His 12 steps call for clarity on the many different types and levels of edits that user documentation requires, the assigning and scheduling of those different edits, and what editors should offer the team in their reports. Implementing changes, in Ament’s process, doesn’t just come down to an editor’s fiat. Instead, he lays out a process in which writers evaluate and prioritize editors’ suggestions, noting that “If suggestions simply reflect the personal preferences of a particular editor, writers can—and should—ignore them.” Throughout, Ament emphasizes clear communication and evaluation of the process itself.
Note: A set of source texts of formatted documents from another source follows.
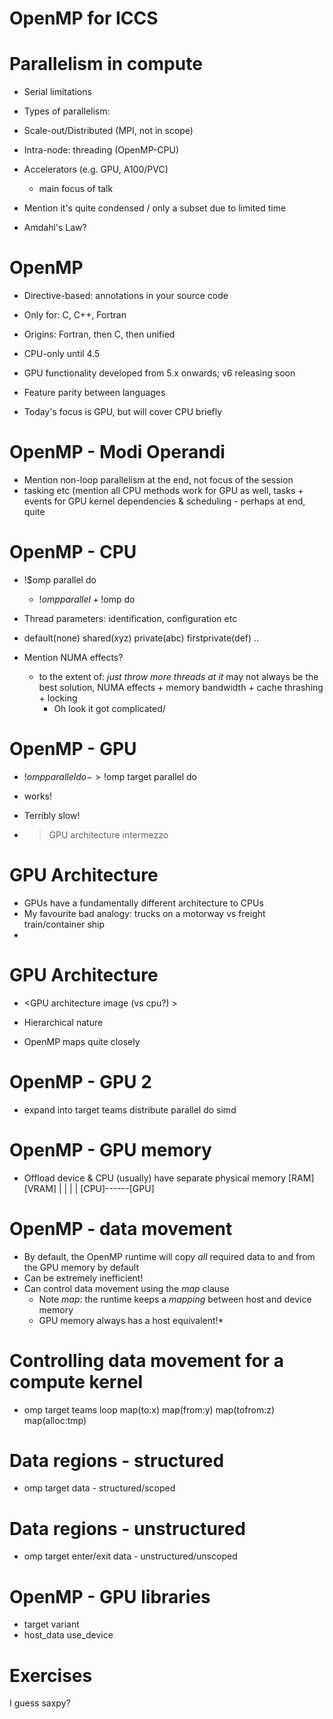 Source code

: # OpenMP for ICCS

# Parallelism in compute

 - Serial limitations
 - Types of parallelism:
  - Scale-out/Distributed (MPI, not in scope)
  - Intra-node: threading (OpenMP-CPU)
  - Accelerators (e.g. GPU, A100/PVC)
    - main focus of talk

 - Mention it's quite condensed / only a subset due to limited time

 - Amdahl's Law?

# OpenMP
 - Directive-based: annotations in your source code
 - Only for: C, C++, Fortran

 - Origins: Fortran, then C, then unified
  - CPU-only until 4.5

 - GPU functionality developed from 5.x onwards; v6 releasing soon
 - Feature parity between languages

 - Today's focus is GPU, but will cover CPU briefly

# OpenMP - Modi Operandi
 - Mention non-loop parallelism at the end, not focus of the session
  - tasking etc
  (mention all CPU methods work for GPU as well, tasks + events for GPU kernel
  dependencies & scheduling - perhaps at end, quite 

# OpenMP - CPU

 - !$omp parallel do
   - !$omp parallel + !$omp do

 - Thread parameters: identification, configuration etc

 - default(none) shared(xyz) private(abc) firstprivate(def) ..

 - Mention NUMA effects?
   - to the extent of: _just throw more threads at it_ may not always be the
     best solution, NUMA effects + memory bandwidth + cache thrashing + locking
       - Oh look it got complicated/

# OpenMP - GPU

 - !$omp parallel do -> !$omp target parallel do
  - works!
  - Terribly slow!

 - > GPU architecture intermezzo

# GPU Architecture
 - GPUs have a fundamentally different architecture to CPUs
 - My favourite bad analogy: trucks on a motorway vs freight train/container
   ship
 - <image for analogy>

# GPU Architecture
 - <GPU architecture image (vs cpu?) >

 - Hierarchical nature
 - OpenMP maps quite closely

# OpenMP - GPU 2
 - expand into target teams distribute parallel do simd

# OpenMP - GPU memory
 - Offload device & CPU (usually) have separate physical memory
 [RAM]      [VRAM]
   |          |
   |          |
 [CPU]------[GPU]



# OpenMP - data movement
 - By default, the OpenMP runtime will copy _all_ required data to and from the
GPU memory by default
 - Can be extremely inefficient!
 - Can control data movement using the _map_ clause
   - Note _map_: the runtime keeps a _mapping_ between host and device memory
   - GPU memory always has a host equivalent!*

# Controlling data movement for a compute kernel

 - omp target teams loop map(to:x) map(from:y) map(tofrom:z) map(alloc:tmp)


# Data regions - structured
 - omp target data - structured/scoped

# Data regions - unstructured
 - omp target enter/exit data - unstructured/unscoped

# OpenMP - GPU libraries
 - target variant
 - host\_data use\_device

# Exercises

I guess saxpy?
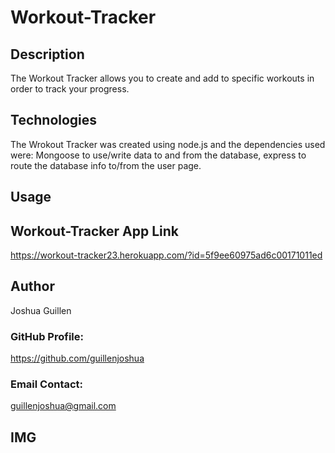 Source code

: # Workout-Tracker

## Description

The Workout Tracker allows you to create and add to specific workouts in order to track your progress.       

## Technologies
The Wrokout Tracker was created using node.js and the dependencies used were: Mongoose to use/write data to and from the database, express to route the database info to/from the user page.    

## Usage


## Workout-Tracker App Link
https://workout-tracker23.herokuapp.com/?id=5f9ee60975ad6c00171011ed

## Author
Joshua Guillen

### GitHub Profile: 
https://github.com/guillenjoshua

### Email Contact: 
guillenjoshua@gmail.com

## IMG
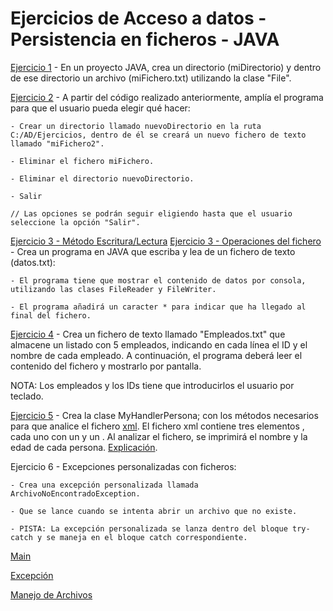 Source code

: # Ejercicios de Acceso a datos - Persistencia en ficheros - JAVA


[Ejercicio 1](Propuesta_de_ejercicio_01.java) - En un proyecto JAVA, crea un directorio (miDirectorio) y dentro de ese directorio un archivo (miFichero.txt) utilizando la clase "File".

[Ejercicio 2](Propuesta_de_ejercicio_02.java) - A partir del código realizado anteriormente, amplía el programa para que el usuario pueda elegir qué hacer:

    - Crear un directorio llamado nuevoDirectorio en la ruta C:/AD/Ejercicios, dentro de él se creará un nuevo fichero de texto llamado "miFichero2".

    - Eliminar el fichero miFichero.

    - Eliminar el directorio nuevoDirectorio.

    - Salir

    // Las opciones se podrán seguir eligiendo hasta que el usuario seleccione la opción "Salir".

[Ejercicio 3 - Método Escritura/Lectura](Propuesta_de_ejercicio_03/Propuesta_de_ejercicio_03_EscrituraLecturaMain.java) [Ejercicio 3 - Operaciones del fichero](Propuesta_de_ejercicio_03/Propuesta_de_ejercicio_03_OperacionesFichero.java) - Crea un programa en JAVA que escriba y lea de un fichero de texto (datos.txt): 

    - El programa tiene que mostrar el contenido de datos por consola, utilizando las clases FileReader y FileWriter. 
    
    - El programa añadirá un caracter * para indicar que ha llegado al final del fichero.

[Ejercicio 4](Propuesta_de_ejercicio_04.java) - Crea un fichero de texto llamado "Empleados.txt" que almacene un listado con 5 empleados, indicando en cada línea el ID y el nombre de cada empleado. A continuación, el programa deberá leer el contenido del fichero y mostrarlo por pantalla. 

NOTA: Los empleados y los IDs tiene que introducirlos el usuario por teclado.

[Ejercicio 5](Propuesta_de_ejercicio_05/UF_01_Persistencia_en_ficheros/Propuesta_de_ejercicio_05.java) - Crea la clase MyHandlerPersona; con los métodos necesarios para que analice el fichero [xml](Propuesta_de_ejercicio_05/miDirectorio/xml). El fichero xml contiene tres elementos <person>, cada uno con un <name> y un <age>. Al analizar el fichero, se imprimirá el nombre y la edad de cada persona. [Explicación](Propuesta_de_ejercicio_05/UF_01_Persistencia_en_ficheros/Explicacion.txt).

Ejercicio 6 - Excepciones personalizadas con ficheros:

    - Crea una excepción personalizada llamada ArchivoNoEncontradoException.

    - Que se lance cuando se intenta abrir un archivo que no existe.

    - PISTA: La excepción personalizada se lanza dentro del bloque try-catch y se maneja en el bloque catch correspondiente. 

[Main](Propuesta_de_ejercicio_06/UF_01_Persistencia_en_ficheros/Propuesta_de_ejercicio_06_Main.java)

[Excepción](Propuesta_de_ejercicio_06/UF_01_Persistencia_en_ficheros/Ejercicio06ArchivoNoEncontradoException.java)
    
[Manejo de Archivos](Propuesta_de_ejercicio_06/UF_01_Persistencia_en_ficheros/Propuesta_de_ejercicio_06_Main.java)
The goal isn’t just the creation of quality documentation; it’s the creation and maintenance of a system that, with care and leadership, can make quality “automatic.”
Ament leads by example by presenting his material in the clearest, most approachable manner, a step-by-step approach laid out with an organizational clarity too often lacking in technical guides, and written in crisp, illuminating prose that on every page exemplifies the results of the process. While targeted to technical writers, Ament’s concise, inviting guide will prove helpful to anyone who leads an editorial team, especially in its scrupulous advice on establishing types of edits and team-specific guidelines.
Takeaway: An illuminating, highly practical guide to establishing an editing process for user documentation.
Great for fans of: Edmond H. Weiss, Marc Achtelig’s Technical Documentation Best Practices.